Compared to the mind-bending Revolver, the Beatles’ follow-up released eight months later, Rubber Soul is pretty tame, really. On Rubber Soul, they acknowledged the walls around them for the first time, hesitantly feeling them out. Revolver is the Beatles tearing down those walls. I think what gives Sgt. Pepper the edge in greatest albums lists is that with Sgt. Pepper, they rebuilt the walls how they wanted, which is a more notable feat, I suppose. I think the reason I prefer Revolver to Sgt. Pepper is that when the Beatles rebuilt those walls on Sgt. Pepper, they did so by reusing some of the same innovations from Revolver. While nothing on Revolver can touch “A Day in the Life” in terms of composition, certainly parallels can be drawn between “Within You Without You” and “Love You To,” or “Lucy in the Sky with Diamonds” and “Tomorrow Never Knows,” or even “She’s Leaving Home” and “Eleanor Rigby.”

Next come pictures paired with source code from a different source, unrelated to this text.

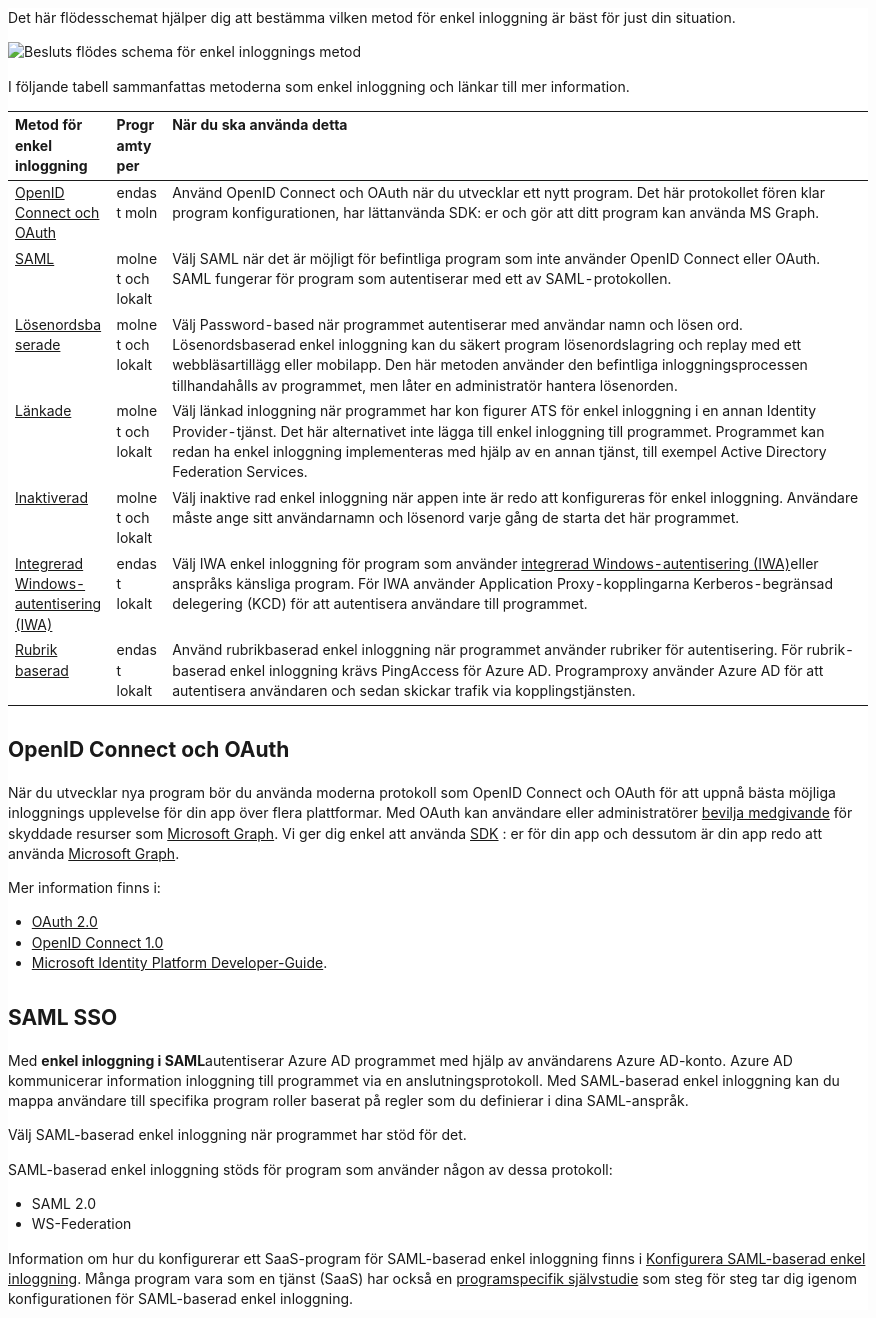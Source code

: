 Det här flödesschemat hjälper dig att bestämma vilken metod för enkel inloggning är bäst för just din situation.

![Besluts flödes schema för enkel inloggnings metod](./media/what-is-single-sign-on/choose-single-sign-on-method-040419.png)

I följande tabell sammanfattas metoderna som enkel inloggning och länkar till mer information.

| Metod för enkel inloggning | Programtyper | När du ska använda detta |
| :------ | :------- | :----- |
| [OpenID Connect och OAuth](#openid-connect-and-oauth) | endast moln | Använd OpenID Connect och OAuth när du utvecklar ett nytt program. Det här protokollet fören klar program konfigurationen, har lättanvända SDK: er och gör att ditt program kan använda MS Graph.
| [SAML](#saml-sso) | molnet och lokalt | Välj SAML när det är möjligt för befintliga program som inte använder OpenID Connect eller OAuth. SAML fungerar för program som autentiserar med ett av SAML-protokollen.|
| [Lösenordsbaserade](#password-based-sso) | molnet och lokalt | Välj Password-based när programmet autentiserar med användar namn och lösen ord. Lösenordsbaserad enkel inloggning kan du säkert program lösenordslagring och replay med ett webbläsartillägg eller mobilapp. Den här metoden använder den befintliga inloggningsprocessen tillhandahålls av programmet, men låter en administratör hantera lösenorden. |
| [Länkade](#linked-sign-on) | molnet och lokalt | Välj länkad inloggning när programmet har kon figurer ATS för enkel inloggning i en annan Identity Provider-tjänst. Det här alternativet inte lägga till enkel inloggning till programmet. Programmet kan redan ha enkel inloggning implementeras med hjälp av en annan tjänst, till exempel Active Directory Federation Services.|
| [Inaktiverad](#disabled-sso) | molnet och lokalt | Välj inaktive rad enkel inloggning när appen inte är redo att konfigureras för enkel inloggning. Användare måste ange sitt användarnamn och lösenord varje gång de starta det här programmet.|
| [Integrerad Windows-autentisering (IWA)](#integrated-windows-authentication-iwa-sso) | endast lokalt | Välj IWA enkel inloggning för program som använder [integrerad Windows-autentisering (IWA)](/aspnet/web-api/overview/security/integrated-windows-authentication)eller anspråks känsliga program. För IWA använder Application Proxy-kopplingarna Kerberos-begränsad delegering (KCD) för att autentisera användare till programmet. |
| [Rubrik baserad](#header-based-sso) | endast lokalt | Använd rubrikbaserad enkel inloggning när programmet använder rubriker för autentisering. För rubrik-baserad enkel inloggning krävs PingAccess för Azure AD. Programproxy använder Azure AD för att autentisera användaren och sedan skickar trafik via kopplingstjänsten.  |

## <a name="openid-connect-and-oauth"></a>OpenID Connect och OAuth

När du utvecklar nya program bör du använda moderna protokoll som OpenID Connect och OAuth för att uppnå bästa möjliga inloggnings upplevelse för din app över flera plattformar. Med OAuth kan användare eller administratörer [bevilja medgivande](configure-user-consent.md) för skyddade resurser som [Microsoft Graph](/graph/overview). Vi ger dig enkel att använda [SDK](../develop/reference-v2-libraries.md) : er för din app och dessutom är din app redo att använda [Microsoft Graph](/graph/overview).

Mer information finns i:

- [OAuth 2.0](../develop/v2-oauth2-auth-code-flow.md)
- [OpenID Connect 1.0](../develop/v2-protocols-oidc.md)
- [Microsoft Identity Platform Developer-Guide](https://docs.microsoft.com/azure/active-directory/develop/active-directory-developers-guide).

## <a name="saml-sso"></a>SAML SSO

Med **enkel inloggning i SAML**autentiserar Azure AD programmet med hjälp av användarens Azure AD-konto. Azure AD kommunicerar information inloggning till programmet via en anslutningsprotokoll. Med SAML-baserad enkel inloggning kan du mappa användare till specifika program roller baserat på regler som du definierar i dina SAML-anspråk.

Välj SAML-baserad enkel inloggning när programmet har stöd för det.

SAML-baserad enkel inloggning stöds för program som använder någon av dessa protokoll:

- SAML 2.0
- WS-Federation

Information om hur du konfigurerar ett SaaS-program för SAML-baserad enkel inloggning finns i [Konfigurera SAML-baserad enkel inloggning](configure-single-sign-on-non-gallery-applications.md). Många program vara som en tjänst (SaaS) har också en [programspecifik självstudie](../saas-apps/tutorial-list.md) som steg för steg tar dig igenom konfigurationen för SAML-baserad enkel inloggning.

As a result, I’ve always felt sort of cheated when I listen to Sgt. Pepper. Not that it’s not great, but you’d expect the greatest album of all time to be more wholly innovative. And while it’s important to keep in mind that pretty much nothing is wholly innovative, Revolver is the more innovative of the two. Sgt. Pepper refined those innovations and expanded them further, but Revolver is the most jarring album in the Beatles’ entire catalog, as their more subtle experimentation on Rubber Soul progressed into full-blown drug psychedelia on some tracks. I was pleasantly surprised to see Revolver on a season 5 episode (“Lady Lazarus”) of Mad Men. In it, advertising man (and central character) Don Draper complains to his much younger wife that he doesn’t understand what young people are into now (the episode takes place in October 1966). His wife gives him a copy of Revolver at the end of the episode, telling him to start with a track she points to but we can’t see. Don puts on the record, and listens to “Tomorrow Never Knows” for a little bit, and then turns it off. It’s easy to forget when we have these discussions about the best music of all time that the Beatles were labeled “noise” by the parents of the kids who grew up listening to them.